Top of INFORMATION SHOWN
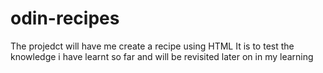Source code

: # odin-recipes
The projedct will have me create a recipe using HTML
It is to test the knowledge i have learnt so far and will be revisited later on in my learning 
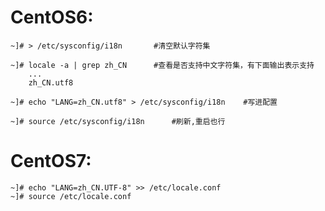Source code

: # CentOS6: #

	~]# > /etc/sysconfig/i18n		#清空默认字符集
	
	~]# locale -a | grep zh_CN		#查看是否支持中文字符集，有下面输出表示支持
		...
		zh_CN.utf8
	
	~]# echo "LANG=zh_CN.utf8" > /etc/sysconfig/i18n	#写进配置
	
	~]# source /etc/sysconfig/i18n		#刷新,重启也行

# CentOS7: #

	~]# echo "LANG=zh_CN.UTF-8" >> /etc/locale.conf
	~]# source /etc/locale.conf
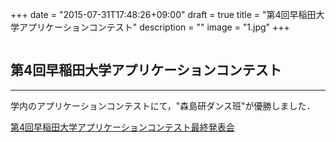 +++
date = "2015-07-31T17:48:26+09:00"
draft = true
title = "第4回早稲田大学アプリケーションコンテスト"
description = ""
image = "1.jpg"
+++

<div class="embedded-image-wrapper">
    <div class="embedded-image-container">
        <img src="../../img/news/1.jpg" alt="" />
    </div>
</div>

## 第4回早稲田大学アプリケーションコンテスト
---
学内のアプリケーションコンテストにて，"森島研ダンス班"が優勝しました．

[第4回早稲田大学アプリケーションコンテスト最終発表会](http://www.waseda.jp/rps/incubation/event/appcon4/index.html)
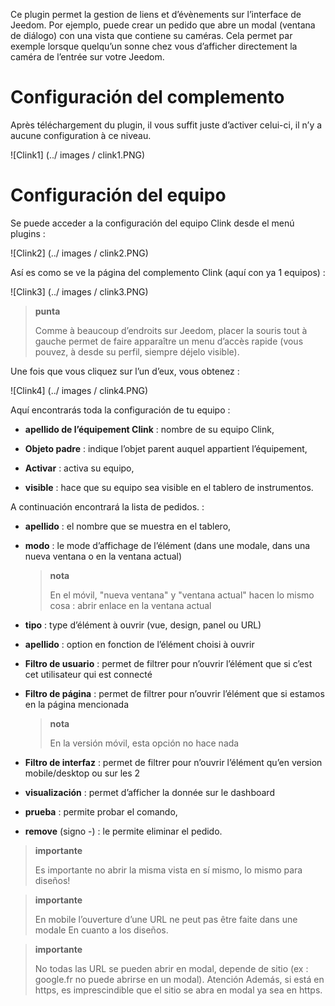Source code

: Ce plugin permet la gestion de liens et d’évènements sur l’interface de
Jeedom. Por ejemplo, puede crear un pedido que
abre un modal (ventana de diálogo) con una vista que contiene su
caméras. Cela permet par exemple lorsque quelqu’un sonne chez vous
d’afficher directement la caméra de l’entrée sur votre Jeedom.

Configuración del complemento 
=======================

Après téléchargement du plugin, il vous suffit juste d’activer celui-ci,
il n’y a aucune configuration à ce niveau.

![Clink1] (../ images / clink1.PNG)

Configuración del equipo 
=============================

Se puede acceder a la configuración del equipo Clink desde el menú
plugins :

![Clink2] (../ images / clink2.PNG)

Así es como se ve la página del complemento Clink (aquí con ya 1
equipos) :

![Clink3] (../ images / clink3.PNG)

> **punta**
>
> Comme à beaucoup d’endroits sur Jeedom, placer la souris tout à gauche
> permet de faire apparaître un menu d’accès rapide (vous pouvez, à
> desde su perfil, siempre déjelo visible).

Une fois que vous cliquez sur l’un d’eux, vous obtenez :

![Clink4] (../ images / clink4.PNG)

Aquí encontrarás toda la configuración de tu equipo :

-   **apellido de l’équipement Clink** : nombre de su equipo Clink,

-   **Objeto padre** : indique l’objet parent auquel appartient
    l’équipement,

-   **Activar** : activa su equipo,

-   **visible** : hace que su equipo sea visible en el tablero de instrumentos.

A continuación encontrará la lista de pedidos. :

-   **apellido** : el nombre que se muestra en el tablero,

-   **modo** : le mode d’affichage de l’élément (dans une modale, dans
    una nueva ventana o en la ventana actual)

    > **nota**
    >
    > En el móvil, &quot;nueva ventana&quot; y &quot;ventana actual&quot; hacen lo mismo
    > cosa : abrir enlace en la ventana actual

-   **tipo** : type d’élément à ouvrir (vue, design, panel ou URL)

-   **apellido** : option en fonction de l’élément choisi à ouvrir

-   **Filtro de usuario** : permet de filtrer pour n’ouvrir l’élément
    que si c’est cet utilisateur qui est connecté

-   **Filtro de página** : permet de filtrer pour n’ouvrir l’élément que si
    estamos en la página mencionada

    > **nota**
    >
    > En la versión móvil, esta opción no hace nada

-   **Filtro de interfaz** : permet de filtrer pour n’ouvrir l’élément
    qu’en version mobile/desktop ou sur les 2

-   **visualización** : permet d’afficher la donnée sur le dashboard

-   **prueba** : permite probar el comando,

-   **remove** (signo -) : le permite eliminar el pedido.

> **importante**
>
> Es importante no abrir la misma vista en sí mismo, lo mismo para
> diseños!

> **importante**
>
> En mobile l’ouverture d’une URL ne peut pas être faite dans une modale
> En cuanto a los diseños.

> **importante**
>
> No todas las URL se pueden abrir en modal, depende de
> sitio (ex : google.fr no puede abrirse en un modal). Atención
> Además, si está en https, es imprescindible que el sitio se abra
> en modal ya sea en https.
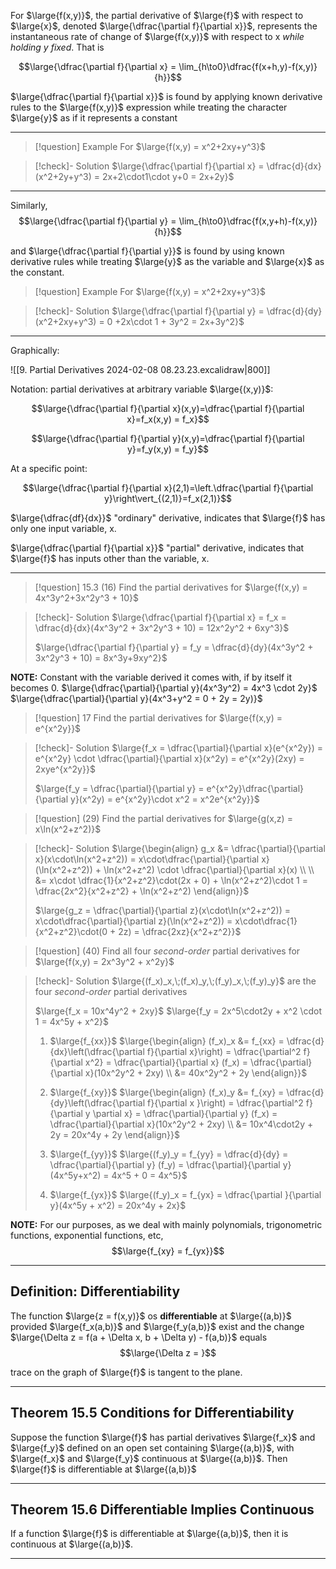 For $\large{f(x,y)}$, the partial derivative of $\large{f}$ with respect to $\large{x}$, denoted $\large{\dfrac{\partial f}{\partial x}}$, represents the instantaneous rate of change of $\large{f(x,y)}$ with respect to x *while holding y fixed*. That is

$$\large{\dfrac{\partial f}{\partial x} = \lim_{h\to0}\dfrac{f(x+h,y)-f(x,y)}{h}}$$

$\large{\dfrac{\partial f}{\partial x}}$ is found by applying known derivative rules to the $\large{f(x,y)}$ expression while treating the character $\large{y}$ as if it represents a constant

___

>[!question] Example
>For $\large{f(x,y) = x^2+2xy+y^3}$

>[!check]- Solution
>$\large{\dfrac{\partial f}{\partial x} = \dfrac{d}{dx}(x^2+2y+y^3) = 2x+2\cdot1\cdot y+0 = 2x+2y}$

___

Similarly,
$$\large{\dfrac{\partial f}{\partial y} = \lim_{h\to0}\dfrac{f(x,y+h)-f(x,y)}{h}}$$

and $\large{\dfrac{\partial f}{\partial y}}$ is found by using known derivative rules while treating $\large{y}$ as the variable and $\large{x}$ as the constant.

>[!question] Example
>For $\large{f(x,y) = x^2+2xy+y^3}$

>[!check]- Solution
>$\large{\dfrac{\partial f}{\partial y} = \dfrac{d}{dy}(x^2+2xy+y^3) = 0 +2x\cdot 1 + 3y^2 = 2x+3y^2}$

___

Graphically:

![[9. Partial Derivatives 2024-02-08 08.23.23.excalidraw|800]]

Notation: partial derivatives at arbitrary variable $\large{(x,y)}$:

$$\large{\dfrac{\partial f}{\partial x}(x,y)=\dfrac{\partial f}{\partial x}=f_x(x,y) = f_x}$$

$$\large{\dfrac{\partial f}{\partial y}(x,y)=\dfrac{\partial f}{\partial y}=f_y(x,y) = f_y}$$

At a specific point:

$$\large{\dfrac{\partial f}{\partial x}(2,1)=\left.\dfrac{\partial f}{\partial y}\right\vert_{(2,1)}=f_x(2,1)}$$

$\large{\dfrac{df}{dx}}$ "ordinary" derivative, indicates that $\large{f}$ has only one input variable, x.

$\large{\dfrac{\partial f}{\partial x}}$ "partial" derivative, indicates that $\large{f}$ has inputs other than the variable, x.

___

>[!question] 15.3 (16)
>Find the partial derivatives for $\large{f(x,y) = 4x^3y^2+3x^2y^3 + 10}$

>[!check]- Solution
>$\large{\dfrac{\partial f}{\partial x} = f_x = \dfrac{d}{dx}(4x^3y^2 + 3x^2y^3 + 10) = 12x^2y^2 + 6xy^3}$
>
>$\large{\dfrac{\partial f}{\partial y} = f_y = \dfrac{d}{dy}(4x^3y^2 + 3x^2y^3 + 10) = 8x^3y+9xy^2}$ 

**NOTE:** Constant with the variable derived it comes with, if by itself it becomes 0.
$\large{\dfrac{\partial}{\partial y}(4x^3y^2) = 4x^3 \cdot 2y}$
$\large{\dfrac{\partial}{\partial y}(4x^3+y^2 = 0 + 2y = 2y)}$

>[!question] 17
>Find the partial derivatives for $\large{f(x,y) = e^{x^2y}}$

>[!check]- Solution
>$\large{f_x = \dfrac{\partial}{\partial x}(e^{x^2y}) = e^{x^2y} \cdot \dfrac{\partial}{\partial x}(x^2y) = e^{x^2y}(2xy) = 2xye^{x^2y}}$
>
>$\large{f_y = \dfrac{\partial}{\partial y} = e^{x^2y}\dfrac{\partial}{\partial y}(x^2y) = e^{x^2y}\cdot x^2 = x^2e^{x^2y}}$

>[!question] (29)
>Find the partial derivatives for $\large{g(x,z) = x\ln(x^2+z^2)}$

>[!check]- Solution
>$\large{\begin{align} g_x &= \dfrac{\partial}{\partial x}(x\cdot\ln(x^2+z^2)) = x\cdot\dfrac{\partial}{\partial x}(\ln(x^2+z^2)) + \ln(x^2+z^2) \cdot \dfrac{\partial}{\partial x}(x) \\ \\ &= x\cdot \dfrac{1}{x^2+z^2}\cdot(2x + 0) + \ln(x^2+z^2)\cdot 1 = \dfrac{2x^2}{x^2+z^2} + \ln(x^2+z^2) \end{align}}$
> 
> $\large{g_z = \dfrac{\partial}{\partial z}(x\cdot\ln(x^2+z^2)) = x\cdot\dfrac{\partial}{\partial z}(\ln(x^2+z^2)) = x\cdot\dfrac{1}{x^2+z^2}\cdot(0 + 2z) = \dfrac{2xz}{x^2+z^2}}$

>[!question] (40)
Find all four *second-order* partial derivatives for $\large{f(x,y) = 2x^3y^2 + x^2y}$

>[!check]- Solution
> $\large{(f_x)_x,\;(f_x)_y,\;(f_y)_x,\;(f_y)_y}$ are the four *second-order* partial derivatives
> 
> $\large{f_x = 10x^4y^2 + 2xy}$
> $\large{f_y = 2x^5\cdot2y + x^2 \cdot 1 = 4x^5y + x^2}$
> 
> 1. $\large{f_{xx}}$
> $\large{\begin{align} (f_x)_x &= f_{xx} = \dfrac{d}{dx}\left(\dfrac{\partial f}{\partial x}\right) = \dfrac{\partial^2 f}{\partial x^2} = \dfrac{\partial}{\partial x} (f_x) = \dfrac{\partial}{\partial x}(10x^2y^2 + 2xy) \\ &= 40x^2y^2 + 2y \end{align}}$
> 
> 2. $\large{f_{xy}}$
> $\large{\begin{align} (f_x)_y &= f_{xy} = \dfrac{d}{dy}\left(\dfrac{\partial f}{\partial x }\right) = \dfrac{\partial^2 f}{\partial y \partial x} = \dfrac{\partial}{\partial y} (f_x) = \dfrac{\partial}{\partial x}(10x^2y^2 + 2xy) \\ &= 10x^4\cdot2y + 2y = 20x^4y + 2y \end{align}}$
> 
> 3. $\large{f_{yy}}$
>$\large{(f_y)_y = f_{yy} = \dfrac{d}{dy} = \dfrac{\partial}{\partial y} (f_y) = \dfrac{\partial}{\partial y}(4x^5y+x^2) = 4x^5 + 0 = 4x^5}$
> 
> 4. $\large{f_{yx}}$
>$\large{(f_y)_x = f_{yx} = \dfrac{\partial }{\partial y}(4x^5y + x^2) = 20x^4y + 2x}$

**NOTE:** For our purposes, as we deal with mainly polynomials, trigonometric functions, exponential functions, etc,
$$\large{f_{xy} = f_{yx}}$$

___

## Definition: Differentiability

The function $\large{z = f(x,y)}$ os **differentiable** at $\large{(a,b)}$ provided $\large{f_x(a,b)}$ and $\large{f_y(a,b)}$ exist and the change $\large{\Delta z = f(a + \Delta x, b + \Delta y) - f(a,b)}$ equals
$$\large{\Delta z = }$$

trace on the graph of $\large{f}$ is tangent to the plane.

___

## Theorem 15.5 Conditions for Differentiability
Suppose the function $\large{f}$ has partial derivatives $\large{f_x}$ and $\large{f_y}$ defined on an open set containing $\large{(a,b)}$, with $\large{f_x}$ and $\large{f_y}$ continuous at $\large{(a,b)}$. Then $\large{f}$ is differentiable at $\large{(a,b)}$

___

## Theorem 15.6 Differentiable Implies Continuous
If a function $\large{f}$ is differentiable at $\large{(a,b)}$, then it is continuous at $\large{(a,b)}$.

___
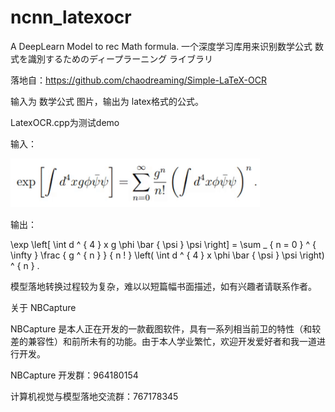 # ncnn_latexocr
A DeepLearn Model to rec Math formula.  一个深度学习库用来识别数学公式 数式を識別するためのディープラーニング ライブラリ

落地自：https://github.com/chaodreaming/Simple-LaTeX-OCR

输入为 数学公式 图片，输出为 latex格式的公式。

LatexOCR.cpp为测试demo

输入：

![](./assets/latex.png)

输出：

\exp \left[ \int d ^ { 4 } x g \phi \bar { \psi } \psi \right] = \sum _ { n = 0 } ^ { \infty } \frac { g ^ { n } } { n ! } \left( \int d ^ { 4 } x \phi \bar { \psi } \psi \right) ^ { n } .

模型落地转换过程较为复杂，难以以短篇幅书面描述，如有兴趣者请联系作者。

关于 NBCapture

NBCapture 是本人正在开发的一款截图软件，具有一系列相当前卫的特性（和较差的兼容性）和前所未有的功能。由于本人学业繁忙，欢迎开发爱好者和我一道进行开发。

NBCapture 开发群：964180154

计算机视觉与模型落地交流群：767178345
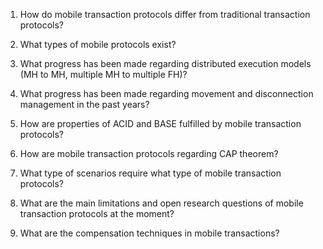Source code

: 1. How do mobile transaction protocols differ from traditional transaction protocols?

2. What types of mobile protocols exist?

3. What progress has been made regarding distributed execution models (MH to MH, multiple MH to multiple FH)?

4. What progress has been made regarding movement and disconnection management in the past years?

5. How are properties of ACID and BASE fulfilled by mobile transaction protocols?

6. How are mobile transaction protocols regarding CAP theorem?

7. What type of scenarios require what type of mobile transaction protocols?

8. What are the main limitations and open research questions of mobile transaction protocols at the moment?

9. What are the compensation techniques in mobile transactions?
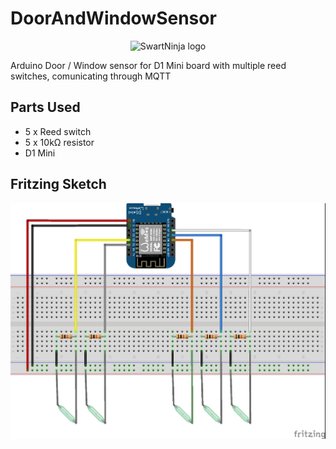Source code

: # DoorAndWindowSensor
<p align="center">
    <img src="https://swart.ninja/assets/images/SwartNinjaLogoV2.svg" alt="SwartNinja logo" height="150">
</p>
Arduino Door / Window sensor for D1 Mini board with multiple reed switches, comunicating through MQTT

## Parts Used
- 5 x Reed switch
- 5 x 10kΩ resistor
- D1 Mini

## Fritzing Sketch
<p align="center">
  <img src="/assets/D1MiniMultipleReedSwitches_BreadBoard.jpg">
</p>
Bottom of INFORMATION SHOWN
## ACTIVITY
Please give an exact copy of the lines above, beginning with the line containing "Find all four" and running through the line containing "x^2) = 20x^4y", and of no other lines.

## ANSWER SPACE
Find all four *second-order* partial derivatives for $\large{f(x,y) = 2x^3y^2 + x^2y}$

>[!check]- Solution
> $\large{(f_x)_x,\;(f_x)_y,\;(f_y)_x,\;(f_y)_y}$ are the four *second-order* partial derivatives
> 
> $\large{f_x = 10x^4y^2 + 2xy}$
> $\large{f_y = 2x^5\cdot2y + x^2 \cdot 1 = 4x^5y + x^2}$
> 
> 1. $\large{f_{xx}}$
> $\large{\begin{align} (f_x)_x &= f_{xx} = \dfrac{d}{dx}\left(\dfrac{\partial f}{\partial x}\right) = \dfrac{\partial^2 f}{\partial x^2} = \dfrac{\partial}{\partial x} (f_x) = \dfrac{\partial}{\partial x}(10x^2y^2 + 2xy) \\ &= 40x^2y^2 + 2y \end{align}}$
> 
> 2. $\large{f_{xy}}$
> $\large{\begin{align} (f_x)_y &= f_{xy} = \dfrac{d}{dy}\left(\dfrac{\partial f}{\partial x }\right) = \dfrac{\partial^2 f}{\partial y \partial x} = \dfrac{\partial}{\partial y} (f_x) = \dfrac{\partial}{\partial x}(10x^2y^2 + 2xy) \\ &= 10x^4\cdot2y + 2y = 20x^4y + 2y \end{align}}$
> 
> 3. $\large{f_{yy}}$
>$\large{(f_y)_y = f_{yy} = \dfrac{d}{dy} = \dfrac{\partial}{\partial y} (f_y) = \dfrac{\partial}{\partial y}(4x^5y+x^2) = 4x^5 + 0 = 4x^5}$
> 
> 4. $\large{f_{yx}}$
>$\large{(f_y)_x = f_{yx} = \dfrac{\partial }{\partial y}(4x^5y + x^2) = 20x^4y + 2x}$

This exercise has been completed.